In [None]:
import pandas as pd

# 文件路径
crime_data_path = "data/crime_data.csv"
housing_data_path = "data/median_price_paid.csv"
population_data_path = "data/population_density.csv"
gva_data_path = "data/gva_data.csv"
travel_time_data_path = "data/travel_time.csv"

# 设置筛选年份范围
selected_years = list(range(2011, 2020))

# 加载犯罪数据
crime_data = pd.read_csv(crime_data_path)

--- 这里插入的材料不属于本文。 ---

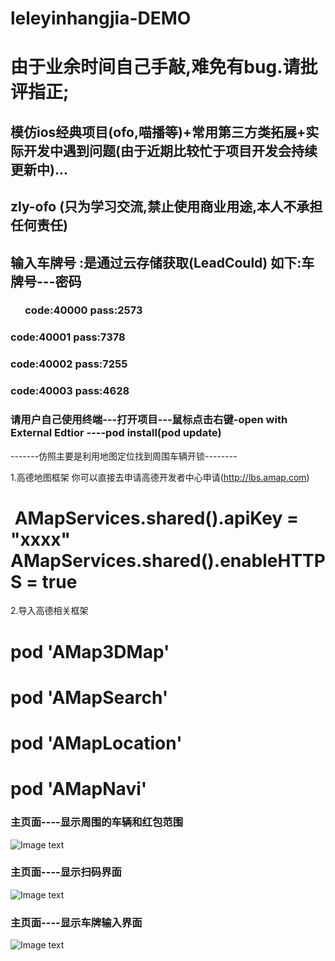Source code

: # leleyinhangjia-DEMO
# 由于业余时间自己手敲,难免有bug.请批评指正;
## 模仿ios经典项目(ofo,喵播等)+常用第三方类拓展+实际开发中遇到问题(由于近期比较忙于项目开发会持续更新中)...

## zly-ofo (只为学习交流,禁止使用商业用途,本人不承担任何责任)
## 输入车牌号 :是通过云存储获取(LeadCould) 如下:车牌号---密码
###        code:40000 pass:2573
###        code:40001 pass:7378
###        code:40002 pass:7255
###        code:40003 pass:4628
### 请用户自己使用终端---打开项目---鼠标点击右键-open with External Edtior ----pod install(pod update)
-------仿照主要是利用地图定位找到周围车辆开锁--------

1.高德地图框架 你可以直接去申请高德开发者中心申请(http://lbs.amap.com)
#  AMapServices.shared().apiKey = "xxxx"  AMapServices.shared().enableHTTPS = true
2.导入高德相关框架
# pod 'AMap3DMap'
# pod 'AMapSearch'
# pod 'AMapLocation'
# pod 'AMapNavi'

### 主页面----显示周围的车辆和红包范围
![Image text](https://raw.githubusercontent.com/leleyinhangjia/leleyinhangjia-DEMO/master/image/1.png)
### 主页面----显示扫码界面
![Image text](https://raw.githubusercontent.com/leleyinhangjia/leleyinhangjia-DEMO/master/image/2.png)
### 主页面----显示车牌输入界面
![Image text](https://raw.githubusercontent.com/leleyinhangjia/leleyinhangjia-DEMO/master/image/3.png)
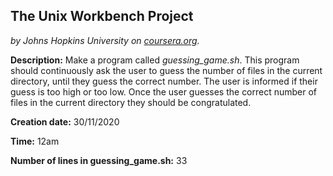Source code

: ## The Unix Workbench Project
*by Johns Hopkins University on [coursera.org](https://www.coursera.org/learn/unix/home/welcome).*

**Description:** Make a program called *guessing_game.sh*. This program should continuously ask the user to guess the number of files in the current directory, until they guess the correct number. The user is informed if their guess is too high or too low. Once the user guesses the correct number of files in the current directory they should be congratulated.

**Creation date:** 30/11/2020


**Time:** 12am


**Number of lines in guessing_game.sh:**
      33
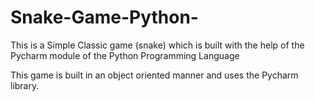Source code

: # Snake-Game-Python-
This is a Simple Classic game (snake) which is built with the help of the Pycharm module of the Python Programming Language

This game is built in an object oriented manner and uses the Pycharm library.

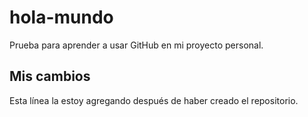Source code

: # hola-mundo
Prueba para aprender a usar GitHub en mi proyecto personal.
## Mis cambios
Esta línea la estoy agregando después de haber creado el repositorio.
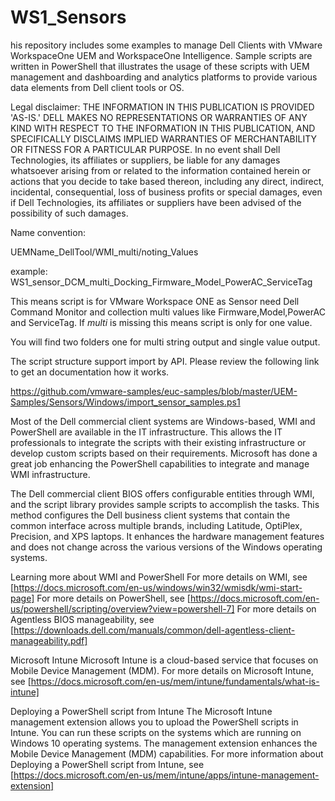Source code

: # WS1_Sensors
his repository includes some examples to manage Dell Clients with VMware WorkspaceOne UEM and WorkspaceOne Intelligence. Sample scripts are written in PowerShell that illustrates the usage of these scripts with UEM management and dashboarding and analytics platforms to provide various data elements from Dell client tools or OS.

Legal disclaimer:
THE INFORMATION IN THIS PUBLICATION IS PROVIDED 'AS-IS.' DELL MAKES NO REPRESENTATIONS OR WARRANTIES OF ANY KIND WITH RESPECT TO THE INFORMATION IN THIS PUBLICATION,
AND SPECIFICALLY DISCLAIMS IMPLIED WARRANTIES OF MERCHANTABILITY OR FITNESS FOR A PARTICULAR PURPOSE.
In no event shall Dell Technologies, its affiliates or suppliers, be liable for any damages whatsoever arising from or related to the information contained herein or
actions that you decide to take based thereon, including any direct, indirect, incidental, consequential, loss of business profits or special damages,
even if Dell Technologies, its affiliates or suppliers have been advised of the possibility of such damages.

Name convention:

UEMName_DellTool/WMI_multi/noting_Values

example:
WS1_sensor_DCM_multi_Docking_Firmware_Model_PowerAC_ServiceTag

This means script is for VMware Workspace ONE as Sensor need Dell Command Monitor and collection multi values like Firmware,Model,PowerAC and ServiceTag.
If _multi_ is missing this means script is only for one value.

You will find two folders one for multi string output and single value output.

The script structure support import by API. Please review the following link to get an documentation how it works.

https://github.com/vmware-samples/euc-samples/blob/master/UEM-Samples/Sensors/Windows/import_sensor_samples.ps1

Most of the Dell commercial client systems are Windows-based, WMI and PowerShell are available in the IT infrastructure. This allows the IT professionals to integrate the scripts with their existing infrastructure or develop custom scripts based on their requirements. Microsoft has done a great job enhancing the PowerShell capabilities to integrate and manage WMI infrastructure.

The Dell commercial client BIOS offers configurable entities through WMI, and the script library provides sample scripts to accomplish the tasks. This method configures the Dell business client systems that contain the common interface across multiple brands, including Latitude, OptiPlex, Precision, and XPS laptops. It enhances the hardware management features and does not change across the various versions of the Windows operating systems.

Learning more about WMI and PowerShell For more details on WMI, see [https://docs.microsoft.com/en-us/windows/win32/wmisdk/wmi-start-page] For more details on PowerShell, see [https://docs.microsoft.com/en-us/powershell/scripting/overview?view=powershell-7] For more details on Agentless BIOS manageability, see [https://downloads.dell.com/manuals/common/dell-agentless-client-manageability.pdf]

Microsoft Intune Microsoft Intune is a cloud-based service that focuses on Mobile Device Management (MDM). For more details on Microsoft Intune, see [https://docs.microsoft.com/en-us/mem/intune/fundamentals/what-is-intune]

Deploying a PowerShell script from Intune The Microsoft Intune management extension allows you to upload the PowerShell scripts in Intune. You can run these scripts on the systems which are running on Windows 10 operating systems. The management extension enhances the Mobile Device Management (MDM) capabilities. For more information about Deploying a PowerShell script from Intune, see [https://docs.microsoft.com/en-us/mem/intune/apps/intune-management-extension]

# 仅保留 "Major Category" 为 "Arson and Criminal Damage" 的记录
crime_data = crime_data[crime_data["Major Category"] == "VIOLENCE AGAINST THE PERSON"]

# 加载人口密度数据，提取必要列
population_data = pd.read_csv(population_data_path)
if "LSOA 2021 Code" in population_data.columns and "Area Sq Km" in population_data.columns:
    # 提取 LSOA 和 Area Sq Km
    area_data = population_data[["LSOA 2021 Code", "Area Sq Km"]].drop_duplicates()
    area_data.rename(columns={"LSOA 2021 Code": "LSOA Code"}, inplace=True)
else:
    raise KeyError("人口密度数据中缺少 'LSOA 2021 Code' 或 'Area Sq Km' 列，请检查文件并更新代码。")

# 合并犯罪数据和面积数据
crime_data = crime_data.merge(area_data, on="LSOA Code", how="left")
crime_numeric_columns = crime_data.columns[5:]  # 假设数值列从第6列开始
crime_data[crime_numeric_columns] = crime_data[crime_numeric_columns].apply(pd.to_numeric, errors="coerce")

crime_data = pd.concat([
    crime_data,
    pd.DataFrame({
        "Total Crime": crime_data[crime_numeric_columns].sum(axis=1, skipna=True),
        "Crime Density": crime_data[crime_numeric_columns].sum(axis=1, skipna=True) / crime_data["Area Sq Km"]
    })
], axis=1)
crime_data = crime_data[["LSOA Code", "LSOA Name", "Borough", "Crime Density"]]



# 加载房价数据
housing_data = pd.read_csv(housing_data_path)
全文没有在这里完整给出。